- Mound Prairie Township, Minnesota Location within the state of Minnesota Mound Prairie Township, Minnesota Mound Prairie Township, Minnesota (the United States)
- Coordinates: 43°46′33″N 91°25′50″W﻿ / ﻿43.77583°N 91.43056°W
- Country: United States
- State: Minnesota
- County: Houston

Area
- • Total: 36.8 sq mi (95.2 km^{2})
- • Land: 36.3 sq mi (93.9 km^{2})
- • Water: 0.50 sq mi (1.3 km^{2})
- Elevation: 663 ft (202 m)

Population (2000)
- • Total: 661
- • Density: 18/sq mi (7/km^{2})
- Time zone: UTC-6 (Central (CST))
- • Summer (DST): UTC-5 (CDT)
- FIPS code: 27-44512
- GNIS feature ID: 0665051

= Mound Prairie Township, Houston County, Minnesota =

Mound Prairie Township is a township in Houston County, Minnesota, United States. The population was 661 at the 2000 census.

==History==
Mound Prairie Township was organized in 1860, and named after a nearby hill surrounded by prairie.

==Geography==
According to the United States Census Bureau, the township has a total area of 36.8 square miles (95.2 km^{2}), of which 36.2 square miles (93.9 km^{2}) is land and 0.5 square mile (1.3 km^{2}) (1.39%) is water.

==Demographics==
As of the census of 2000, there were 661 people, 228 households, and 186 families residing in the township. The population density was 18.2 people per square mile (7.0/km^{2}). There were 233 housing units at an average density of 6.4/sq mi (2.5/km^{2}). The racial makeup of the township was 98.64% White, 0.15% Native American, 0.45% Asian, and 0.76% from two or more races. Hispanic or Latino of any race were 0.15% of the population.

There were 228 households, out of which 42.1% had children under the age of 18 living with them, 68.4% were married couples living together, 6.1% had a female householder with no husband present, and 18.0% were non-families. 12.7% of all households were made up of individuals, and 5.3% had someone living alone who was 65 years of age or older. The average household size was 2.90 and the average family size was 3.19.

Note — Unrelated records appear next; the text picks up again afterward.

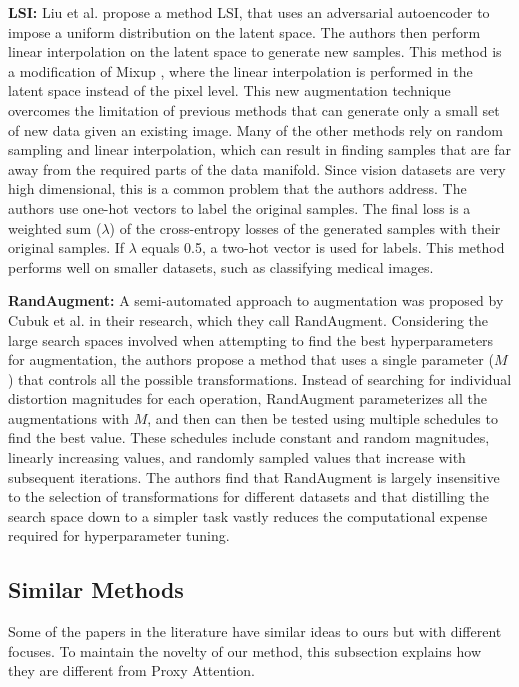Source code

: \textbf{LSI: }
Liu et al. \cite{liuDataAugmentationLatent2018} propose a method LSI, that uses an adversarial autoencoder to impose a uniform distribution on the latent space. The authors then perform linear interpolation on the latent space to generate new samples. This method is a modification of Mixup \cite{zhangMixupEmpiricalRisk2018}, where the linear interpolation is performed in the latent space instead of the pixel level. This new augmentation technique overcomes the limitation of previous methods that can generate only a small set of new data given an existing image. Many of the other methods rely on random sampling and linear interpolation, which can result in finding samples that are far away from the required parts of the data manifold. Since vision datasets are very high dimensional, this is a common problem that the authors address. The authors use one-hot vectors to label the original samples. The final loss is a weighted sum ($\lambda$) of the cross-entropy losses of the generated samples with their original samples. If $\lambda$ equals 0.5, a two-hot vector is used for labels. This method performs well on smaller datasets, such as classifying medical images.

\textbf{RandAugment: }
A semi-automated approach to augmentation was proposed by Cubuk et al. \cite{cubukRandaugmentPracticalAutomated2020} in their research, which they call RandAugment. Considering the large search spaces involved when attempting to find the best hyperparameters for augmentation, the authors propose a method that uses a single parameter ($M$) that controls all the possible transformations. Instead of searching for individual distortion magnitudes for each operation, RandAugment parameterizes all the augmentations with $M$, and then can then be tested using multiple schedules to find the best value. These schedules include constant and random magnitudes, linearly increasing values, and randomly sampled values that increase with subsequent iterations. The authors find that RandAugment is largely insensitive to the selection of transformations for different datasets and that distilling the search space down to a simpler task vastly reduces the computational expense required for hyperparameter tuning.


\subsection{Similar Methods}
Some of the papers in the literature have similar ideas to ours but with different focuses. To maintain the novelty of our method, this subsection explains how they are different from Proxy Attention.

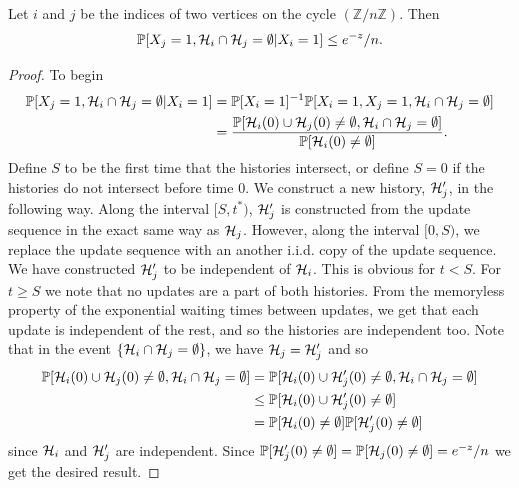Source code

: 	\begin{lemma}
		\label{lem:prob Xj and no intersect given Xi}
		Let $i$ and $j$ be the indices of two vertices on the cycle $(\mathbb{Z}/n\mathbb{Z})$. Then
		\begin{equation}
			\mathbb{P}[X_j = 1, \mathcal{H}_i \cap\mathcal{H}_j = \emptyset|X_i = 1] \leq e^{-z}/n.
		\end{equation}
	\end{lemma}
	\begin{proof}
		To begin
		\begin{align}
			\mathbb{P}[X_j = 1, \mathcal{H}_i \cap\mathcal{H}_j = \emptyset|X_i = 1] &= \mathbb{P}[X_i = 1]^{-1}\mathbb{P}[X_i = 1, X_j = 1, \mathcal{H}_i \cap\mathcal{H}_j = \emptyset]\\
			&= \frac{\mathbb{P}[\mathcal{H}_i(0) \cup \mathcal{H}_j(0) \neq \emptyset, \mathcal{H}_i \cap \mathcal{H}_j = \emptyset]}{\mathbb{P}[\mathcal{H}_i(0) \neq \emptyset]}.
		\end{align}
		Define $S$ to be the first time that the histories intersect, or define $S = 0$ if the histories do not intersect before time $0$. We construct a new history, $\mathcal{H}_j'$, in the following way. Along the interval $[S, t^*)$, $\mathcal{H}_j'$ is constructed from the update sequence in the exact same way as $\mathcal{H}_j$. However, along the interval $[0, S)$, we replace the update sequence with an another i.i.d. copy of the update sequence. We have constructed $\mathcal{H}_j'$ to be independent of $\mathcal{H}_i$. This is obvious for $t < S$. For $t \geq S$ we note that no updates are a part of both histories. From the memoryless property of the exponential waiting times between updates, we get that each update is independent of the rest, and so the histories are independent too. Note that in the event $\{\mathcal{H}_i \cap \mathcal{H}_j = \emptyset\}$, we have $\mathcal{H}_j = \mathcal{H}_j'$ and so
		\begin{align}
			\mathbb{P}[\mathcal{H}_i(0) \cup \mathcal{H}_j(0) \neq \emptyset, \mathcal{H}_i \cap \mathcal{H}_j = \emptyset] &= \mathbb{P}[\mathcal{H}_i(0) \cup \mathcal{H}_j'(0) \neq \emptyset, \mathcal{H}_i \cap \mathcal{H}_j = \emptyset]\\
			&\leq \mathbb{P}[\mathcal{H}_i(0) \cup \mathcal{H}_j'(0) \neq \emptyset]\\
			&= \mathbb{P}[\mathcal{H}_i(0) \neq \emptyset] \mathbb{P}[\mathcal{H}_j'(0) \neq \emptyset]
		\end{align}
		since $\mathcal{H}_i$ and $\mathcal{H}_j'$ are independent. Since $\mathbb{P}[\mathcal{H}_j'(0) \neq \emptyset] = \mathbb{P}[\mathcal{H}_j(0) \neq \emptyset] = e^{-z}/n$ we get the desired result.
	\end{proof}

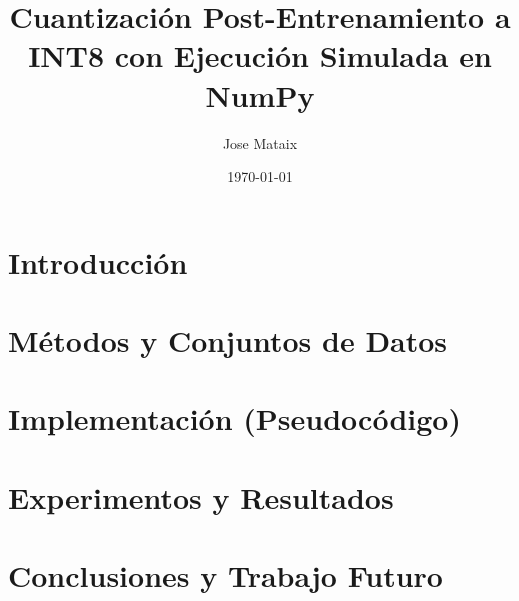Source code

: \documentclass[11pt,a4paper]{article}
\title{Cuantización Post-Entrenamiento a INT8 con Ejecución Simulada en NumPy}
\author{Jose Mataix}
\date{\today}
\begin{document}
\maketitle

\begin{abstract}

\end{abstract}

\tableofcontents
\listoffigures
\listoftables

\section{Introducción}


\section{Métodos y Conjuntos de Datos}


\section{Implementación (Pseudocódigo)}


\section{Experimentos y Resultados}


\section{Conclusiones y Trabajo Futuro}




\end{document}
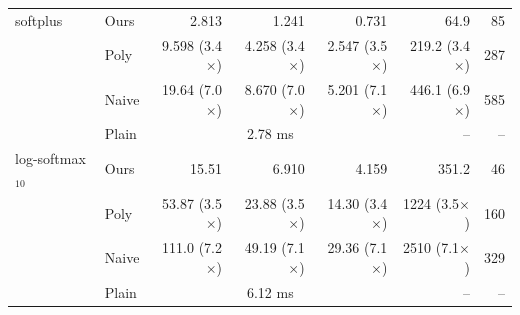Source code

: \begin{table}[t]
\begin{tabular}{llrrrrr}
\midrule
softplus & \textsf{Ours} & 2.813 & 1.241 & 0.731 & 64.9 & 85\\
 & \textsf{Poly} & 9.598 (3.4$\times$) & 4.258 (3.4$\times$) & 2.547 (3.5$\times$) & 219.2 (3.4$\times$) & 287\\
 & \textsf{Naive} & 19.64 (7.0$\times$) & 8.670 (7.0$\times$) & 5.201 (7.1$\times$) & 446.1 (6.9$\times$) & 585\\
 & \textsf{Plain} & \multicolumn{3}{c}{2.78 ms} & -- & --\\
\midrule
log-softmax$_{10}$ & \textsf{Ours} & 15.51 & 6.910 & 4.159 & 351.2 & 46\\
 & \textsf{Poly} & 53.87 (3.5$\times$) & 23.88 (3.5$\times$) & 14.30 (3.4$\times$) & 1224 (3.5$\times$) & 160\\
 & \textsf{Naive} & 111.0 (7.2$\times$) & 49.19 (7.1$\times$) & 29.36 (7.1$\times$) & 2510 (7.1$\times$) & 329\\
 & \textsf{Plain} & \multicolumn{3}{c}{6.12 ms} & -- & --\\
\bottomrule
\end{tabular}
\end{table}

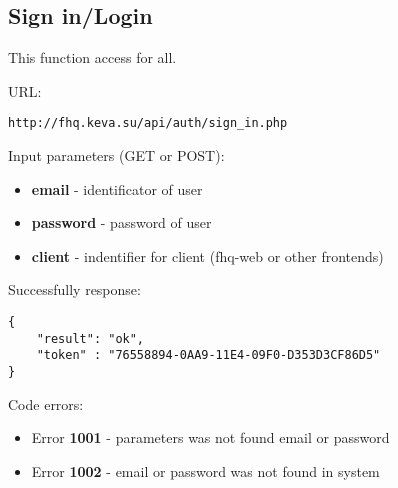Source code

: \subsection{Sign in/Login}
\par

This function access for all.

URL:
\begin{Verbatim}[frame=single]
http://fhq.keva.su/api/auth/sign_in.php
\end{Verbatim}

Input parameters (GET or POST):
\begin{itemize}
  \item \textbf{email} - identificator of user
  \item \textbf{password} - password of user
  \item \textbf{client} - indentifier for client (fhq-web or other frontends)
\end{itemize}

Successfully response:  \\
\begin{Verbatim}[frame=single]
{
    "result": "ok",
    "token" : "76558894-0AA9-11E4-09F0-D353D3CF86D5"
}
\end{Verbatim}

Code errors:
\begin{itemize}
  \item {\color{red} Error \textbf{1001} - parameters was not found email or password}
  \item {\color{red} Error \textbf{1002} - email or password was not found in system}
\end{itemize}
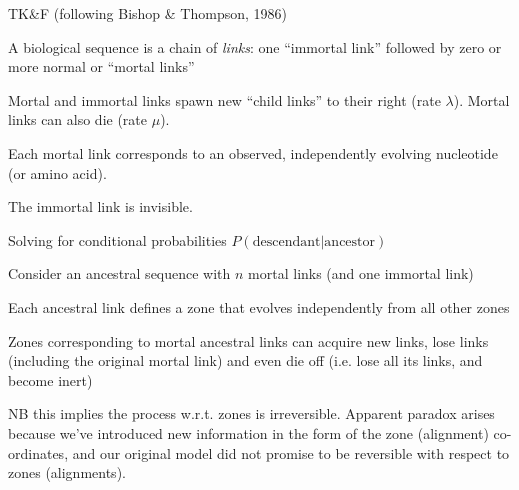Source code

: \documentclass{beamer}
\begin{document}
\begin{frame}{}
\itemb
\item TK\&F %
 (following Bishop \& Thompson, 1986)
 \itemb
 \item A biological sequence is a chain of {\em links}: one ``immortal link'' followed by zero or more normal or ``mortal links''
 \item Mortal and immortal links spawn new ``child links'' to their right (rate $\lambda$). Mortal links can also die (rate $\mu$).
 \item Each mortal link corresponds to an observed, independently evolving nucleotide (or amino acid).
 \item The immortal link is invisible.
 \iteme
\iteme
\end{frame}

\begin{frame}{}
\small
{}
\normalsize
\end{frame}

\begin{frame}{}

Solving for conditional probabilities $P(\mbox{descendant}|\mbox{ancestor})$ %
 \itemb
 \item Consider an ancestral sequence with $n$ mortal links (and one immortal link)
 \item Each ancestral link defines a zone that evolves independently from all other zones
 \item Zones corresponding to mortal ancestral links can acquire new links, lose links (including the original mortal link) and even die off
(i.e. lose all its links, and become inert)
  \itemb
  \item NB this implies the process w.r.t. zones is irreversible. Apparent paradox arises because we've introduced new information
in the form of the zone (alignment) co-ordinates, and our original model did not promise to be reversible with respect to zones (alignments).
  \iteme
 \iteme
\end{frame}
\end{document}
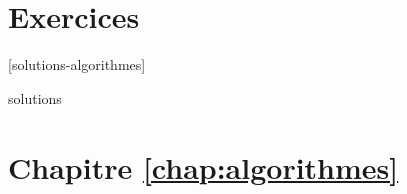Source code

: \section{Exercices}
\label{sec:algorithmes:exercices}

[solutions-algorithmes]

\begin{Filesave}{solutions}
\section*{Chapitre \ref*{chap:algorithmes}}

\begingroup

\end{Filesave}

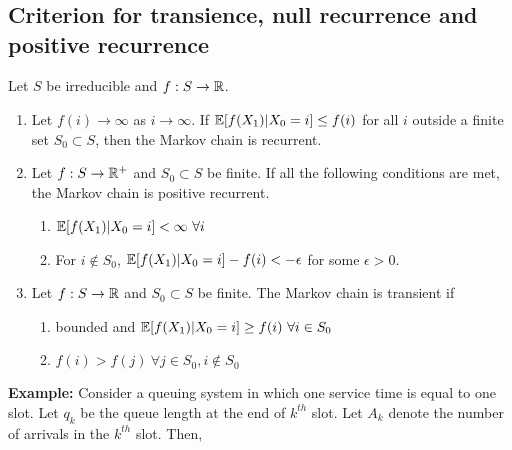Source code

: \documentclass[all-lectures.tex]{subfiles}
\begin{document}

\setcounter{section}{3}
\setcounter{subsection}{0}

\section*{}
\subsection{Criterion for transience, null recurrence and positive recurrence}
\begin{prop} \label{prop:markov_chain_class_tests}
Let $S$ be irreducible and $f: S \rightarrow \mathbb{R}$. 
\begin{enumerate}
\item Let $f(i)\rightarrow \infty$ as $i\rightarrow \infty$. If $\mathbb{E}[f(X_1)|X_0 = i] \leq f(i)$ for all $i$ outside a finite set $S_0 \subset S$, then the Markov chain is recurrent. 
\item Let $f:S\rightarrow \mathbb{R}^+$ and $S_0 \subset S$ be finite. If all the following conditions are met, the Markov chain is positive recurrent. 
	\begin{enumerate}
	\item  $\E[f(X_1)|X_0 = i] < \infty \ \forall i$
	\item For $i \notin S_0$, $\mathbb{E}[f(X_1)|X_0 = i] - f(i) < -\epsilon$ for some $\epsilon > 0$.
	\end{enumerate}
\item Let $f:S\rightarrow \mathbb{R}$ and $S_0 \subset S$ be finite.	The Markov chain is transient if
	\begin{enumerate}
	\item  bounded and $\mathbb{E}[f(X_1)|X_0= i] \geq f(i)\ \forall i \in S_0$
	\item $f(i) > f(j)\ \forall j\in S_0, i\notin S_0$
	\end{enumerate}	
\end{enumerate}
\end{prop}
\textbf{Example:} Consider a queuing system in which one service time is equal to one slot. Let $q_k$ be the queue length at the end of $k^{th}$ slot. Let $A_k$ denote the number of arrivals in the $k^{th}$ slot. Then, 
\end{document}
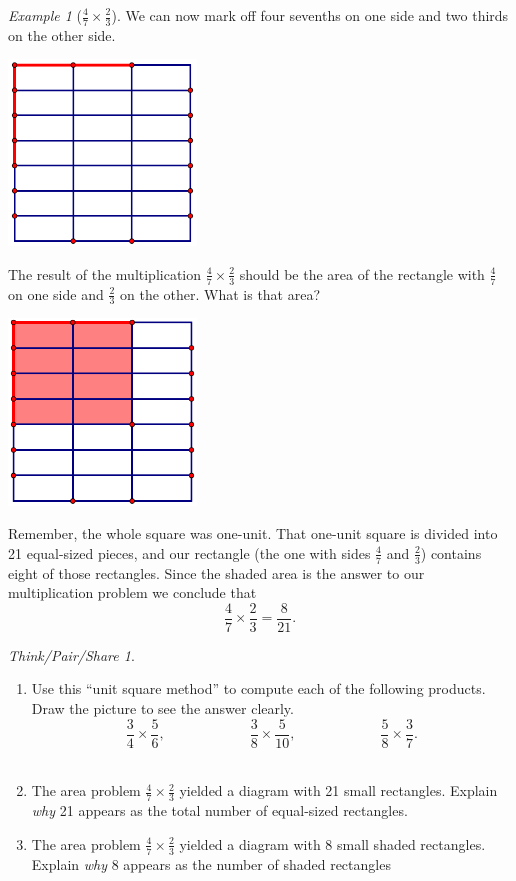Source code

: \documentclass[10pt, reqno]{amsart}
\theoremstyle{remark}
\newtheorem{example}[thm]{Example}
\newtheorem*{thinkpair*}{Think/Pair/Share}
\theoremstyle{definition}
\numberwithin{equation}{section}  %
\begin{document}
\begin{example}[$\frac 4 7 \times \frac 2 3$]
We can now mark off four sevenths on one side  and two thirds on the other side.
\begin{center}
\includegraphics[width = 5cm]{unitsqdiv3}
\end{center}
The result of the multiplication $\frac 4 7 \times \frac 2 3$ should be the area of the rectangle with $\frac 47$ on one side and $\frac 23 $ on the other.  What is that area?
\begin{center}
\includegraphics[width = 5cm]{areamodel2}
\end{center}
Remember, the whole square was one-unit.  That one-unit square is divided into 21 equal-sized pieces, and our rectangle (the one with sides $\frac 4 7$ and $\frac 2 3$) contains eight of those rectangles. 
Since the shaded area is the answer to our multiplication problem we conclude that
\[
\frac 47 \times \frac 23 = \frac 8{21}.
\]
\end{example}


\begin{thinkpair*}\ 

\begin{enumerate}
\item
Use this ``unit square method'' to compute each of the following products. 
Draw the picture to
see the answer clearly.
\[
\frac 3 4 \times \frac 5 6,
\qquad\qquad\qquad
\frac 3 8 \times \frac 5{10},
\qquad\qquad\qquad
\frac 5 8 \times \frac 3 7 .
\]\\

\item
The area problem $\frac 4 7 \times \frac 2 3$
yielded a diagram with 21 small rectangles. 
Explain \emph{why} 21 appears as the total number of equal-sized rectangles.\\


\item
The area problem $\frac 4 7 \times \frac 2 3$
yielded a diagram with 8 small shaded rectangles. 
Explain \emph{why} 8 appears as the number of shaded rectangles\\
\end{enumerate}

\end{thinkpair*}
\end{document}
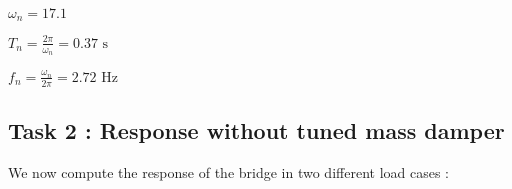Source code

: \begin{Shaded}
\begin{Highlighting}[]
\OperatorTok{=}\OperatorTok{/}\OperatorTok{**}
\OperatorTok{=} \OperatorTok{*}\OperatorTok{/}
\OperatorTok{=}\OperatorTok{/} \OperatorTok{/}

\CharTok{\textbackslash{}\textbackslash{}}\SpecialCharTok{\{}\NormalTok{))}
\CharTok{\textbackslash{}\textbackslash{}}\CharTok{\{\{}\CharTok{\textbackslash{}\textbackslash{}}\CharTok{\{\{\textbackslash{}\textbackslash{}}\SpecialCharTok{\{}\SpecialStringTok{ }\CharTok{\textbackslash{}\textbackslash{}}\CharTok{\{\{}\NormalTok{))}
\CharTok{\textbackslash{}\textbackslash{}}\CharTok{\{\{\textbackslash{}\textbackslash{}}\CharTok{\{\{}\CharTok{\textbackslash{}\textbackslash{}}\SpecialCharTok{\{}\SpecialStringTok{ }\CharTok{\textbackslash{}\textbackslash{}}\CharTok{\{\{}\NormalTok{))}
\end{Highlighting}
\end{Shaded}

$\omega_n = 17.1$

$T_n = \frac{2\pi}{\omega_n} = 0.37 \text{ s} $

$f_n = \frac{\omega_n}{2\pi} = 2.72 \text{ Hz}$

\hypertarget{task-2--response-without-tuned-mass-damper}{%
\subsection{Task 2 : Response without tuned mass
damper}\label{task-2--response-without-tuned-mass-damper}}

We now compute the response of the bridge in two different load cases :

In the township the population was spread out, with 31.0% under the age of 18, 7.0% from 18 to 24, 30.4% from 25 to 44, 23.8% from 45 to 64, and 7.9% who were 65 years of age or older. The median age was 36 years. For every 100 females, there were 110.5 males. For every 100 females age 18 and over, there were 110.1 males.

The median income for a household in the township was $50,234, and the median income for a family was $52,159. Males had a median income of $32,969 versus $26,667 for females. The per capita income for the township was $19,487. About 1.6% of families and 2.4% of the population were below the poverty line, including none of those under age 18 and 9.0% of those age 65 or over.